Looking on the bright side, the Supreme Court has ruled that something that President Obama has done is definitively not unconstitutional.
That’s probably the best that can be said of the 5-4 decision by the High Court today in upholding the ironically named Affordable Health Care Act.
On the downside for Obama, he goes into the final four months of the election campaign saddled with a decision that says he has raised taxes on some of the nation’s poorest people — for that is what the court said will be happening, 18 months from now, when the health insurance mandate part of the new Act takes effect, and people who have no employer-provided health plan, and no other kind of coverage, fail to buy a policy for themselves and their families.
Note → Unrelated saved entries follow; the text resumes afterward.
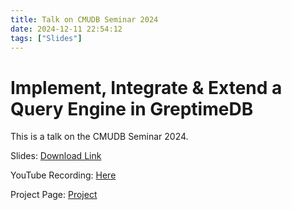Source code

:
 ```yaml
---
title: Talk on CMUDB Seminar 2024
date: 2024-12-11 22:54:12
tags: ["Slides"]
---
```


# Implement, Integrate & Extend a Query Engine in GreptimeDB

This is a talk on the CMUDB Seminar 2024.

Slides: [Download Link](https://pub-424f6ec11df445209bab160eb5dcab38.r2.dev/GreptimeDB%20Query%20Engine.pdf)

YouTube Recording: [Here](https://www.youtube.com/watch?v=VLAvZw0ZEwI&list=PLSE8ODhjZXjZc2AdXq_Lc1JS62R48UX2L&index=10)

Project Page: [Project](https://db.cs.cmu.edu/seminar2024/)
They will be socked with a bill by the IRS, and while the Obama administration and supporters of the act in Congress were at pains to say that the payment such people would be hit with would be a fine, the Justices in the majority were adamant that it would be a tax.
Also taking a hit were Republicans, who universally oppose what they have been deprecatingly calling “Obamacare.” Republicans, including their presidential candidate- in-waiting Mitt Romney, have vowed to eliminate the act after the November election if they win, though unless they do surprisingly well in the Senate and come up with close to a 60-40 majority — very unlikely — they will in truth be unable to do that.
Romney, who as governor of Massachusetts launched a state health plan that included an insurance mandate with a fine for not having insurance, which was clearly the model for the federal law, is in the awkward position of another Massachusetts presidential contender, John Kerry, who went down to defeat in part because he voted for an $87-billion bill funding the Iraq War and then voted against it, leaving him lamely explaining to reporters that “I actually did vote for the $87 billion before I voted against it.” Now Mitt Romney will have to be saying, for the next four months, that “I was for an insurance mandate before I was against it.”
Not an enviable position to be in as a candidate!